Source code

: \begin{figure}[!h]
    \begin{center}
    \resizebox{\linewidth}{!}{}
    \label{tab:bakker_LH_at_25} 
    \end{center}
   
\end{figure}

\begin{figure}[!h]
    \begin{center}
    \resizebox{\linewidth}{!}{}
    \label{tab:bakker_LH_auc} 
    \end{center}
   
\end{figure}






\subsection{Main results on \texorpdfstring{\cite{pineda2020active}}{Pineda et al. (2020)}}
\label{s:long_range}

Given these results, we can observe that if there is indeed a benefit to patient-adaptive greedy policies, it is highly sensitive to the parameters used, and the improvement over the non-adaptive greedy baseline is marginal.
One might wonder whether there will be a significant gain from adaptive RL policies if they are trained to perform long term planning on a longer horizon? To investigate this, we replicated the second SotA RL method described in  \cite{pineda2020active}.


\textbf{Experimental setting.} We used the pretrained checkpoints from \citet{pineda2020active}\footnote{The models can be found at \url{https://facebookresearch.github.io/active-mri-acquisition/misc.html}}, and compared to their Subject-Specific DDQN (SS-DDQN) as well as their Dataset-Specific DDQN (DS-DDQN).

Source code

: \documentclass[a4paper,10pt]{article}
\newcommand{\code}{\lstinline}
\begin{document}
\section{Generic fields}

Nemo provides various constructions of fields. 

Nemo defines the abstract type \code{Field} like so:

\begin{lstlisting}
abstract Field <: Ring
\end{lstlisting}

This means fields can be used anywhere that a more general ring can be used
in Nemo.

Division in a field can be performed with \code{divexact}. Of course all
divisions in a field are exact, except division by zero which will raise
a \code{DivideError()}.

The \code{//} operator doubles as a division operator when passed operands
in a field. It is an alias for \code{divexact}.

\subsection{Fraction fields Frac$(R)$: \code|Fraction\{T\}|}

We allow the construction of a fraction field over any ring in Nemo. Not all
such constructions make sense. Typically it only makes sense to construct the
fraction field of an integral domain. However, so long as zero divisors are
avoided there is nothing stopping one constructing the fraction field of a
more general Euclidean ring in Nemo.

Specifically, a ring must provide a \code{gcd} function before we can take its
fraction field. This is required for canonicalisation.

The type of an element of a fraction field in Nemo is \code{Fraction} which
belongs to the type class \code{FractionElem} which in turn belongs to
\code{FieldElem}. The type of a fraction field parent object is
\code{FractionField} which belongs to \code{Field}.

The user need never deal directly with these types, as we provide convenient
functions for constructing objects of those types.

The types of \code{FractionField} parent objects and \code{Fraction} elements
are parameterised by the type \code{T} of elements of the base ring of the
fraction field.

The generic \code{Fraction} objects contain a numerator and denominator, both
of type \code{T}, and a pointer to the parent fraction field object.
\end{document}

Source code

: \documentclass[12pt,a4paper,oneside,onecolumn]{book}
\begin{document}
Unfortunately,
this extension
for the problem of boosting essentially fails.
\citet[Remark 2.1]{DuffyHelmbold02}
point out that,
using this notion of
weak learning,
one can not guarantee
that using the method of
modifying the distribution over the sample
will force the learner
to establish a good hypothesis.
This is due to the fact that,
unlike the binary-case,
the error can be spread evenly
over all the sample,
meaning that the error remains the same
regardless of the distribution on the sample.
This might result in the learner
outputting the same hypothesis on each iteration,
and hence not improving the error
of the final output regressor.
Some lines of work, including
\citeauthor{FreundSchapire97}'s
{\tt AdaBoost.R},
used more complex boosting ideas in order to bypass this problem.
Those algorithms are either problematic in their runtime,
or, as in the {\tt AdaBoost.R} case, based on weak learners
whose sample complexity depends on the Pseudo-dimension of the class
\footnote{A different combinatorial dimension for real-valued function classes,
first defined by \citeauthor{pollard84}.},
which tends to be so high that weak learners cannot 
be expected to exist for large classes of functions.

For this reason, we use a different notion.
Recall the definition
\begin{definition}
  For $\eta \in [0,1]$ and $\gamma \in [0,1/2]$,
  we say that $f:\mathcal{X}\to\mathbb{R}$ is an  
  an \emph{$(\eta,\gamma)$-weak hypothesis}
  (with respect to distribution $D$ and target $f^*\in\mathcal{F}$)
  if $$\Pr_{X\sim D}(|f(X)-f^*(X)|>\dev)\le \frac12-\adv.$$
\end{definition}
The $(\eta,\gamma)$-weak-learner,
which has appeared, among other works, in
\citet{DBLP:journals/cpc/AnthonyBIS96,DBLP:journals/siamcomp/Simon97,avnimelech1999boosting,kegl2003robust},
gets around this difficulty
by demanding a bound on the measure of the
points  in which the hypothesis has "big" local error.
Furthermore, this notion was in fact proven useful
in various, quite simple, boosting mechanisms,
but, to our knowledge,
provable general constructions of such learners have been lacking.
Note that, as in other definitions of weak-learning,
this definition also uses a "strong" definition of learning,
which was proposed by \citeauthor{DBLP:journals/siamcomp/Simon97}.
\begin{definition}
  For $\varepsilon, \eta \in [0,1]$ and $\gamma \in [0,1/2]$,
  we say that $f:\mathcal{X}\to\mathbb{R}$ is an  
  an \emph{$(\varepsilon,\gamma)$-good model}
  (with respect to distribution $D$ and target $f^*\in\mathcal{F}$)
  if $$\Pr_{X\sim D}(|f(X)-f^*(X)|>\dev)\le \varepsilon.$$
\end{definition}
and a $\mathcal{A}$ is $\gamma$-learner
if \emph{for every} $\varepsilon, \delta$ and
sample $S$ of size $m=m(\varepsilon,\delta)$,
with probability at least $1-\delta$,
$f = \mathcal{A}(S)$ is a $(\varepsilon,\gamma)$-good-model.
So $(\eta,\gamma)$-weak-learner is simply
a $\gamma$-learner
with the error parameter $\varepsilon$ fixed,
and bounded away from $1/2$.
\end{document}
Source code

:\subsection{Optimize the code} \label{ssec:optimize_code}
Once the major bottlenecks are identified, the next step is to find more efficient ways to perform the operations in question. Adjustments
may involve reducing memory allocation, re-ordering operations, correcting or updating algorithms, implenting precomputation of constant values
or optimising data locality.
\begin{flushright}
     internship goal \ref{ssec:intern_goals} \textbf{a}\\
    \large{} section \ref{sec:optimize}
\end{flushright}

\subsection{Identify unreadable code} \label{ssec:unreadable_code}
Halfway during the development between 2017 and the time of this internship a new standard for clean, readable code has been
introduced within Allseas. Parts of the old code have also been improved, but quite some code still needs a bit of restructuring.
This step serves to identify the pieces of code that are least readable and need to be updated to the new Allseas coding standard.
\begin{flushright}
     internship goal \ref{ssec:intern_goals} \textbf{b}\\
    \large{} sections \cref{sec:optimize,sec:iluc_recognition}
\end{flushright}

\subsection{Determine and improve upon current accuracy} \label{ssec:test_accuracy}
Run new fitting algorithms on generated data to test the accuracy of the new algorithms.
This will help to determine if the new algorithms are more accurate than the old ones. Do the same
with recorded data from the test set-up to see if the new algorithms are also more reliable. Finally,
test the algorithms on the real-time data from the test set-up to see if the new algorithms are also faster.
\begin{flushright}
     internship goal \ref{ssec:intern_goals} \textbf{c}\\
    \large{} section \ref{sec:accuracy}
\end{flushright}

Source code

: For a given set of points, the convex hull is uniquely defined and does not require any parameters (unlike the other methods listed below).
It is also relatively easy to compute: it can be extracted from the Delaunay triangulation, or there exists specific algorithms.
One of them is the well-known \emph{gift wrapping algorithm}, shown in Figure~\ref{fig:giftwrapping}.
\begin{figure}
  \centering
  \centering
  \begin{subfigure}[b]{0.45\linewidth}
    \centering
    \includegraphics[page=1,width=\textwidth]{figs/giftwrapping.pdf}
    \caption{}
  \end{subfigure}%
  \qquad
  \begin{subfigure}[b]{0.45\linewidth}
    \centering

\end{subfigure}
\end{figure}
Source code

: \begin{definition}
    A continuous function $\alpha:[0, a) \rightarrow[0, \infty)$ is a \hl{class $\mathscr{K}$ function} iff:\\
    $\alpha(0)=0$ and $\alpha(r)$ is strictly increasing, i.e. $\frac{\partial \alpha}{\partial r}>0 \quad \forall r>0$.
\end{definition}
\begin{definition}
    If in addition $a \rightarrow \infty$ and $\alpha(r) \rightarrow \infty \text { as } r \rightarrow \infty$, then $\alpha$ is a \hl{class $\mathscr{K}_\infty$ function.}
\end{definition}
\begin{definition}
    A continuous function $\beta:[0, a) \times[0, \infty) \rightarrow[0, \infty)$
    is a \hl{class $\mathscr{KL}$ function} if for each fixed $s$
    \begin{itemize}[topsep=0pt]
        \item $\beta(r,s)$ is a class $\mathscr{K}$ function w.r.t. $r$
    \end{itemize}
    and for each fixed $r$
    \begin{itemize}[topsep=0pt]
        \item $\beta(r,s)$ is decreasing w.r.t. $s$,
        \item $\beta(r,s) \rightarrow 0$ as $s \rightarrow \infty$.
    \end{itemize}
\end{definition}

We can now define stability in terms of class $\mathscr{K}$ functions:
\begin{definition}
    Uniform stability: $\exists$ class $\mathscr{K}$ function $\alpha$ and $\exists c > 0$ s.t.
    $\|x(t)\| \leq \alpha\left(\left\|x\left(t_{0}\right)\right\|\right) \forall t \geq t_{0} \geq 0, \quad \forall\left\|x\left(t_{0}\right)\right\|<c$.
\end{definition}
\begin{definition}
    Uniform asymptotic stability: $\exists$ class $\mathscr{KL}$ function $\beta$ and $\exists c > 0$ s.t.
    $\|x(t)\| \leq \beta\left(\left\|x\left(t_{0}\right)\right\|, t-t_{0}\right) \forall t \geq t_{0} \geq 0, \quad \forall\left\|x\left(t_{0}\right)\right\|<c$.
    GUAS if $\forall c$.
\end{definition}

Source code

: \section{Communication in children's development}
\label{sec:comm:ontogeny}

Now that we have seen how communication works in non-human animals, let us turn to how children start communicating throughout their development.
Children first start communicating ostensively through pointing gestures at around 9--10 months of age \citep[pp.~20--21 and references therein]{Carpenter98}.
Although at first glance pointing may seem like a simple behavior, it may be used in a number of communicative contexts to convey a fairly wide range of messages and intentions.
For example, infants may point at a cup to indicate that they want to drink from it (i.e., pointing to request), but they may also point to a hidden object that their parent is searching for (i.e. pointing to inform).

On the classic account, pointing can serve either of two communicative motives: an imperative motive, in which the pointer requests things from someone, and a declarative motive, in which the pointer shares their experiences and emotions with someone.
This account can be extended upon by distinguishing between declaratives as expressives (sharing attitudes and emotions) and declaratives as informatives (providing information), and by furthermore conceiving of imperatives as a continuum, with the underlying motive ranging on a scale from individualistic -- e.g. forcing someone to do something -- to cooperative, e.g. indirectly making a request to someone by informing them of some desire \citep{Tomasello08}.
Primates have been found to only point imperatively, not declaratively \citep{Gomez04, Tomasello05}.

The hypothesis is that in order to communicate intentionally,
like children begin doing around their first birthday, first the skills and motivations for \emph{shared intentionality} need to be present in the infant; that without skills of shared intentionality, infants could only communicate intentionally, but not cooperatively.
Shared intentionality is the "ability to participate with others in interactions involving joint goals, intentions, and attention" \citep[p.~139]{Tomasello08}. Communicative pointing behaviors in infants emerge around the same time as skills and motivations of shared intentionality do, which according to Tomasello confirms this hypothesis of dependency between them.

*What the task requires:* Here the job is to output the lines from the start of the material through the line with "Given these results, we", inclusive, exactly and with nothing else.

*Output of the exercise:*
Source code

: \begin{figure}[!h]
    \begin{center}
    \resizebox{\linewidth}{!}{}
    \label{tab:bakker_LH_at_25} 
    \end{center}
   
\end{figure}

\begin{figure}[!h]
    \begin{center}
    \resizebox{\linewidth}{!}{}
    \label{tab:bakker_LH_auc} 
    \end{center}
   
\end{figure}






\subsection{Main results on \texorpdfstring{\cite{pineda2020active}}{Pineda et al. (2020)}}
\label{s:long_range}

Given these results, we can observe that if there is indeed a benefit to patient-adaptive greedy policies, it is highly sensitive to the parameters used, and the improvement over the non-adaptive greedy baseline is marginal.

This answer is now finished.